EXERCISE INPUTS:
──────────────────────────────

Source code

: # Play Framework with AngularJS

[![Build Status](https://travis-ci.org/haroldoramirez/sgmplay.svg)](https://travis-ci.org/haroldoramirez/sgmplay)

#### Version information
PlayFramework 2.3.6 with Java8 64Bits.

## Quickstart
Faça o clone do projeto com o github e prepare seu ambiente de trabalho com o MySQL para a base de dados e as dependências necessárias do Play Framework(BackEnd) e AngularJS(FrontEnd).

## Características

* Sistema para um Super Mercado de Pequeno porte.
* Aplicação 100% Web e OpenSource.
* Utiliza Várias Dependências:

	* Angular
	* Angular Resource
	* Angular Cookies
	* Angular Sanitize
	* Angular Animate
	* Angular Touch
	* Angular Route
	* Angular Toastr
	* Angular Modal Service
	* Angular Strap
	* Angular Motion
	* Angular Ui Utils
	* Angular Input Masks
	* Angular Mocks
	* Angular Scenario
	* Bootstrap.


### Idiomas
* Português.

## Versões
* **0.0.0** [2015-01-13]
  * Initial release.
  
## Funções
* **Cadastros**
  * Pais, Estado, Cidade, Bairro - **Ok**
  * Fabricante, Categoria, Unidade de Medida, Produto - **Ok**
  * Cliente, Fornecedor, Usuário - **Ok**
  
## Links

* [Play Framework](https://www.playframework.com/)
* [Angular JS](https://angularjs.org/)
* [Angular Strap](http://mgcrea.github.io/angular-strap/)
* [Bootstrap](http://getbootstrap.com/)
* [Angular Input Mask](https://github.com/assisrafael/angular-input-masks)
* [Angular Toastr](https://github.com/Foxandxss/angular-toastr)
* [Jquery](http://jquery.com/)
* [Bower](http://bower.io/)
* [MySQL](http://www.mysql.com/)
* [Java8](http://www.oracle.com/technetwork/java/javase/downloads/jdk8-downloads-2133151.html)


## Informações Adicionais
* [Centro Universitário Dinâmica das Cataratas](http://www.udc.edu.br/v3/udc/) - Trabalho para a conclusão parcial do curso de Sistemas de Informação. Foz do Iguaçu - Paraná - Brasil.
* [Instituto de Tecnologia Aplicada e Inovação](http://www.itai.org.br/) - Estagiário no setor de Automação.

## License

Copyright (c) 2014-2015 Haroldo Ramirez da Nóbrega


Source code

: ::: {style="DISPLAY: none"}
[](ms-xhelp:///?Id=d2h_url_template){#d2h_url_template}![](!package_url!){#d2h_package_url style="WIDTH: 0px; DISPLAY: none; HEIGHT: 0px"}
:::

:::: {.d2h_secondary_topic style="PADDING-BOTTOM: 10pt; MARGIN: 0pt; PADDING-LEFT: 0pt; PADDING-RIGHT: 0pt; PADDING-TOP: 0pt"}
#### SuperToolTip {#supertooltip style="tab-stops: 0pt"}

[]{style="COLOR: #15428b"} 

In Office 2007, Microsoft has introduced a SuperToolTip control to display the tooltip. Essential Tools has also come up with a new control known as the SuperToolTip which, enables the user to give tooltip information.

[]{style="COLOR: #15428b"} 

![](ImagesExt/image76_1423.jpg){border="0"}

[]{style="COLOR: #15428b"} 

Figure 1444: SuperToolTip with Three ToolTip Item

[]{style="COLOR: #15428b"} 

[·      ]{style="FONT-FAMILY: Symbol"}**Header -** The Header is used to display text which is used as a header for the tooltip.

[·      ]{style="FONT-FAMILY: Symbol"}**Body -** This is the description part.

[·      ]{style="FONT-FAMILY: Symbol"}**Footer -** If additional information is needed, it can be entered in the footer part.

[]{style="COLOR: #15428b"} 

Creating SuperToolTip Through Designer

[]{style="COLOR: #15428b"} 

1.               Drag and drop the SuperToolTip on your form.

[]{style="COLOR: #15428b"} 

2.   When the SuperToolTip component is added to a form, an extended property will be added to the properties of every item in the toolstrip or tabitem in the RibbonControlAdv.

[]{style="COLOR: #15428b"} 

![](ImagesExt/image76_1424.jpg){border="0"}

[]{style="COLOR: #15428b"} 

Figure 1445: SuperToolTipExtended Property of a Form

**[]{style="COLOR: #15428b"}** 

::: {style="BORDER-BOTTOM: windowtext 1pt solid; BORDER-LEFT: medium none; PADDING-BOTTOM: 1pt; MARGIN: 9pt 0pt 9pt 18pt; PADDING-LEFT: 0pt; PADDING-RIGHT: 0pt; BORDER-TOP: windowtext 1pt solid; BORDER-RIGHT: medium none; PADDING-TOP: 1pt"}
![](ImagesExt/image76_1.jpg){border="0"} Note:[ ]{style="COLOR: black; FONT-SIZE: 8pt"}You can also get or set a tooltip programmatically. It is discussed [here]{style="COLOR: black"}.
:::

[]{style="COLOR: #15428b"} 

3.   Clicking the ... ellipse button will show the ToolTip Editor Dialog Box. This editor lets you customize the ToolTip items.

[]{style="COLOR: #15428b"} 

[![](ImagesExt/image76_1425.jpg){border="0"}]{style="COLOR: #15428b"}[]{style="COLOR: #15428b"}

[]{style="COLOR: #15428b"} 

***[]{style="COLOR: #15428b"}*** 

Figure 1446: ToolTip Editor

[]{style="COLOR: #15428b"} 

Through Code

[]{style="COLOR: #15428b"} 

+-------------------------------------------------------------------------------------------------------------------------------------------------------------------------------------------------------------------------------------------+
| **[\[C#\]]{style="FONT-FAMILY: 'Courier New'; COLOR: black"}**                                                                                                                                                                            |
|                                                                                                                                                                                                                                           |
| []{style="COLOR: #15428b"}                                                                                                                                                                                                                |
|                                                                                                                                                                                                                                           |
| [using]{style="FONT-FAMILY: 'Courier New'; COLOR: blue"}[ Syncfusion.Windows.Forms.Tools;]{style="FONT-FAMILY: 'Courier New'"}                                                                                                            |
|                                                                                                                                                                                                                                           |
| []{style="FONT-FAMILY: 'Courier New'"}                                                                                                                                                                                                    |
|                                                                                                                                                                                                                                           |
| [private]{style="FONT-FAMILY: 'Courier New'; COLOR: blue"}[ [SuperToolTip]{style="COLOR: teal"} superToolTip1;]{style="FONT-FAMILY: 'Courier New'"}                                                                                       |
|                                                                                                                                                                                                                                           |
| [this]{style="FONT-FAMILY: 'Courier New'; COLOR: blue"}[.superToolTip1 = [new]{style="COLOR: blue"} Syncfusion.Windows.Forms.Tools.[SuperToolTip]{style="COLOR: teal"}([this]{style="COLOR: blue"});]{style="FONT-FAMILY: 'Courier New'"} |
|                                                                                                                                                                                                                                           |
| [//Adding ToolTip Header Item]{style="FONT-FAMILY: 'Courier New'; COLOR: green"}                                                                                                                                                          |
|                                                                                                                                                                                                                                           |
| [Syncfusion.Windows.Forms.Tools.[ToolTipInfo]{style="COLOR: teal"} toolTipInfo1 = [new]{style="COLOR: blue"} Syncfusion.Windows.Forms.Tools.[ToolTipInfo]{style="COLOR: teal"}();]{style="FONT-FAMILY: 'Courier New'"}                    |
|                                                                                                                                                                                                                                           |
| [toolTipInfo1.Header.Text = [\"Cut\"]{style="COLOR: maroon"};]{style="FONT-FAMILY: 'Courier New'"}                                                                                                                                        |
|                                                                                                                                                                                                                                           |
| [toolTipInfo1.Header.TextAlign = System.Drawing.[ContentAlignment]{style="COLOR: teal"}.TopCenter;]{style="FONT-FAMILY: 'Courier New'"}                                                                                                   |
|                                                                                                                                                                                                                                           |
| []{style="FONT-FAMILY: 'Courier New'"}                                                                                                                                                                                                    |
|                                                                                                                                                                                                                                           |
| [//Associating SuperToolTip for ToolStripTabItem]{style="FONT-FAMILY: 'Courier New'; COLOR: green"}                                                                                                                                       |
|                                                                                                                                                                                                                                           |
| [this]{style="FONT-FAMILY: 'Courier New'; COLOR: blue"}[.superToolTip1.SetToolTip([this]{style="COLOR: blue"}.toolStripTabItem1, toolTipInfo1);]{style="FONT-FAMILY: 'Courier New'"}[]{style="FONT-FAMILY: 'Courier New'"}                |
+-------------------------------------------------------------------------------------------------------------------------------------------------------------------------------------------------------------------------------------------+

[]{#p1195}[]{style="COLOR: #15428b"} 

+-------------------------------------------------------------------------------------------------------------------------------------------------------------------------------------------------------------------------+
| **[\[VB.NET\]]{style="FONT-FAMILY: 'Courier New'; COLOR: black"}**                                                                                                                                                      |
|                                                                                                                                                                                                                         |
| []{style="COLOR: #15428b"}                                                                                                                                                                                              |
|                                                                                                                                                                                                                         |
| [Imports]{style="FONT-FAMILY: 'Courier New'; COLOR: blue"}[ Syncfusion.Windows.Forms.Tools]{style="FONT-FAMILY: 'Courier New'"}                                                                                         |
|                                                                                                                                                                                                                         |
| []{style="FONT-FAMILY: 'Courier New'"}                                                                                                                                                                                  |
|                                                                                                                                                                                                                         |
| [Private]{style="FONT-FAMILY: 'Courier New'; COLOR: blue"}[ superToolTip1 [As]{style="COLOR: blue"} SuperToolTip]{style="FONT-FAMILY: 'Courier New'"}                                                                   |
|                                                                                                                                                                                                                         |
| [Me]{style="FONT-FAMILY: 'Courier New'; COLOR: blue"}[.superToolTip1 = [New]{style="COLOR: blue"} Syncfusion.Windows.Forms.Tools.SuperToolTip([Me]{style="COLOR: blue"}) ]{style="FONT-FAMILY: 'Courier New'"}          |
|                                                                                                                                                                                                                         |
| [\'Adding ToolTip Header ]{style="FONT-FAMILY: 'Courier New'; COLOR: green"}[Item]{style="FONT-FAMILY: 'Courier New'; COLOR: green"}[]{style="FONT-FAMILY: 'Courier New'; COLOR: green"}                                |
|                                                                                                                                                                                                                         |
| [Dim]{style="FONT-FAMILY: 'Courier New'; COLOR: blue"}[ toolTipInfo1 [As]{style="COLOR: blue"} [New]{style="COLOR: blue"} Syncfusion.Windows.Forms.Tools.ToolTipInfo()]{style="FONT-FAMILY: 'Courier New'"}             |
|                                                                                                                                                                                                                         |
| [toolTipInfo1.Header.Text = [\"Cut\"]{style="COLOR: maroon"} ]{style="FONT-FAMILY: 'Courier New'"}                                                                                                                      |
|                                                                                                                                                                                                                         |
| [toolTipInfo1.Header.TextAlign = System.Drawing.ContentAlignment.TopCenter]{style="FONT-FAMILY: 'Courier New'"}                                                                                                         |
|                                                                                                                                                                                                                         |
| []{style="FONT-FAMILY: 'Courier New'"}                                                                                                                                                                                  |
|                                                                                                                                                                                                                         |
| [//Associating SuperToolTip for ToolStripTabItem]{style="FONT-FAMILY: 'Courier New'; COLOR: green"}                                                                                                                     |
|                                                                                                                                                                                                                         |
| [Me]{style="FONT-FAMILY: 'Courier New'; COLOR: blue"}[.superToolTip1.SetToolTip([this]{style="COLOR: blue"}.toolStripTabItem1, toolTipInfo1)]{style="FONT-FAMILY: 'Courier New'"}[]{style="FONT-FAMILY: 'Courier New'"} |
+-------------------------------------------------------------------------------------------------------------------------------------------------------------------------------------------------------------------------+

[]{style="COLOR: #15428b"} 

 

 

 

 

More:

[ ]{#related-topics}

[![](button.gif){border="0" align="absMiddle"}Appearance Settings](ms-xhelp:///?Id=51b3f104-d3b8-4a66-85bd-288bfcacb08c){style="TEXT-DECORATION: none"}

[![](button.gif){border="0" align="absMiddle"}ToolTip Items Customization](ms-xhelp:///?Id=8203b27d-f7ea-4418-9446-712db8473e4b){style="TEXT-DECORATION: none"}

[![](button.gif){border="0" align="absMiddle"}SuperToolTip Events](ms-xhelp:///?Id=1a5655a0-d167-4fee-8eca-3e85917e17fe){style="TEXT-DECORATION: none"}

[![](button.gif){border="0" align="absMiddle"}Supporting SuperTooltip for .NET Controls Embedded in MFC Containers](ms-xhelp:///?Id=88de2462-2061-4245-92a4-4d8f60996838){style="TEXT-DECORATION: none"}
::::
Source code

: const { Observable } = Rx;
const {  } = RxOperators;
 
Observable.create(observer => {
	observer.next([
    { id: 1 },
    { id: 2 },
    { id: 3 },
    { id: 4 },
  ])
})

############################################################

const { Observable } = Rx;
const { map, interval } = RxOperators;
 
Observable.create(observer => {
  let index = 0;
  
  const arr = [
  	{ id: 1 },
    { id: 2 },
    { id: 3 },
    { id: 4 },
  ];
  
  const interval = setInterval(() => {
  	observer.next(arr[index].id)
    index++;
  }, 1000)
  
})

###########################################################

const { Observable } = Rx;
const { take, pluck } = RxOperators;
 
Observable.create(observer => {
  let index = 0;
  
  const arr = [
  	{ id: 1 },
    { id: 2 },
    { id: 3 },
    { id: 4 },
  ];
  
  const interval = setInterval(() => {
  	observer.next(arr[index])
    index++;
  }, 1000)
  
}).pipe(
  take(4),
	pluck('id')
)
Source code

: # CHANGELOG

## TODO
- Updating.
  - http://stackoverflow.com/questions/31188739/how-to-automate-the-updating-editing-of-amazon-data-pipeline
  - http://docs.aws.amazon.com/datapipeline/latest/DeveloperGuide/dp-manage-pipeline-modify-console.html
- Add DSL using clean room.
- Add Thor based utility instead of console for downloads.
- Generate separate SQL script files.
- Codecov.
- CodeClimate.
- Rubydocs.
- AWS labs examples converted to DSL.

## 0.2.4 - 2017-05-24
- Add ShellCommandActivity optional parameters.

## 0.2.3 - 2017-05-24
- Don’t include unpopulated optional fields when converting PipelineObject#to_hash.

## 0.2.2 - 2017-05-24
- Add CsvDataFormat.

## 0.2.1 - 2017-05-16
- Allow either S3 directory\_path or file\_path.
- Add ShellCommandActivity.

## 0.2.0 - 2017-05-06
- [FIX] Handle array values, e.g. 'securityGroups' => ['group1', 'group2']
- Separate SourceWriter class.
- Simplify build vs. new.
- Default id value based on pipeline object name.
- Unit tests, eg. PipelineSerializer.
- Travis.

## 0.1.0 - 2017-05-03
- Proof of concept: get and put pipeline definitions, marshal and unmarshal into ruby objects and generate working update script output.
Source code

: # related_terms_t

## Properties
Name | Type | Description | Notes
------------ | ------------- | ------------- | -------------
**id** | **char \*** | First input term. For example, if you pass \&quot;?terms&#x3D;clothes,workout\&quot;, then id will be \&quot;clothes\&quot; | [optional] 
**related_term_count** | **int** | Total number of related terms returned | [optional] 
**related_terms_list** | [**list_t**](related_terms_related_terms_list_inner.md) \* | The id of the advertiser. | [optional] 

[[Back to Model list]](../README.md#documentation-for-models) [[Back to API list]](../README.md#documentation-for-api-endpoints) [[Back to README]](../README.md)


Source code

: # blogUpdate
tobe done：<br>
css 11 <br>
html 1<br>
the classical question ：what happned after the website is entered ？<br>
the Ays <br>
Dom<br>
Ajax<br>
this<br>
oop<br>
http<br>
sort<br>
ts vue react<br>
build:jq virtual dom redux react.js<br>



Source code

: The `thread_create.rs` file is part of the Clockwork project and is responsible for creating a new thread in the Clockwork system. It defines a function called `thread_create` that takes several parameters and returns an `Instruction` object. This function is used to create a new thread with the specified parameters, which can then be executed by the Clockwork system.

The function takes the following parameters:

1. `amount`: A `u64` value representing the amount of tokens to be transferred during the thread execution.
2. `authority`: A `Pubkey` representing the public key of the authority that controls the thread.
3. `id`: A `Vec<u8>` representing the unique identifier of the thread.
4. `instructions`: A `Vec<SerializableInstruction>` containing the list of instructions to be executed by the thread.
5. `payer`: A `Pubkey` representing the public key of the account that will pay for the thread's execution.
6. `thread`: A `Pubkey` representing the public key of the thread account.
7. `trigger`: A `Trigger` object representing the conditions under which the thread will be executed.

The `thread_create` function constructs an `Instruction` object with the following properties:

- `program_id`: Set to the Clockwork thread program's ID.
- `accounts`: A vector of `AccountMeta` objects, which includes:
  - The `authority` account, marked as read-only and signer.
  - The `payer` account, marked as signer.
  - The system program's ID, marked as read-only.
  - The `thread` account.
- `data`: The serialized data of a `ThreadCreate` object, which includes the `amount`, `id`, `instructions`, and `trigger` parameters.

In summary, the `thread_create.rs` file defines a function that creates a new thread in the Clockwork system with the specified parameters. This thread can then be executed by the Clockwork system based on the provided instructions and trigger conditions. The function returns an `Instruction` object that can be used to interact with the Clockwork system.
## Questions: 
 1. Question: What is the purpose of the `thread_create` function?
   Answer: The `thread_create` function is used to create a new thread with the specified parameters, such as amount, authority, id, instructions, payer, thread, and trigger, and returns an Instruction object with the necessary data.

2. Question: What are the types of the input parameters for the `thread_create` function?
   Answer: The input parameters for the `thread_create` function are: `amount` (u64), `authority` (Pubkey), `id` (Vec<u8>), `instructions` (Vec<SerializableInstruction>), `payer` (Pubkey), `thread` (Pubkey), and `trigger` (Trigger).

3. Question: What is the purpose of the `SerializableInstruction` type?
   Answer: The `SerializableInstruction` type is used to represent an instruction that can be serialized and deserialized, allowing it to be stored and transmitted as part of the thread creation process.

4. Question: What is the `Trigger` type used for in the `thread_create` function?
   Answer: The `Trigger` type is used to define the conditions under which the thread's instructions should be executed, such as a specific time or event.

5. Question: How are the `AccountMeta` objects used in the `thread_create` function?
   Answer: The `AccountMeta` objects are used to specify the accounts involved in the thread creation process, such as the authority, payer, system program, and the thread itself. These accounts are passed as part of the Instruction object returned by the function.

──────────────────────────────

Go through the material and copy each line in which the word "with" occurs.

: # Play Framework with AngularJS
PlayFramework 2.3.6 with Java8 64Bits.
In Office 2007, Microsoft has introduced a SuperToolTip control to display the tooltip. Essential Tools has also come up with a new control known as the SuperToolTip which, enables the user to give tooltip information.
Figure 1444: SuperToolTip with Three ToolTip Item
: The `thread_create.rs` file is part of the Clockwork project and is responsible for creating a new thread in the Clockwork system. It defines a function called `thread_create` that takes several parameters and returns an `Instruction` object. This function is used to create a new thread with the specified parameters, which can then be executed by the Clockwork system.
The `thread_create` function constructs an `Instruction` object with the following properties:
In summary, the `thread_create.rs` file defines a function that creates a new thread in the Clockwork system with the specified parameters. This thread can then be executed by the Clockwork system based on the provided instructions and trigger conditions. The function returns an `Instruction` object that can be used to interact with the Clockwork system.
   Answer: The `thread_create` function is used to create a new thread with the specified parameters, such as amount, authority, id, instructions, payer, thread, and trigger, and returns an Instruction object with the necessary data.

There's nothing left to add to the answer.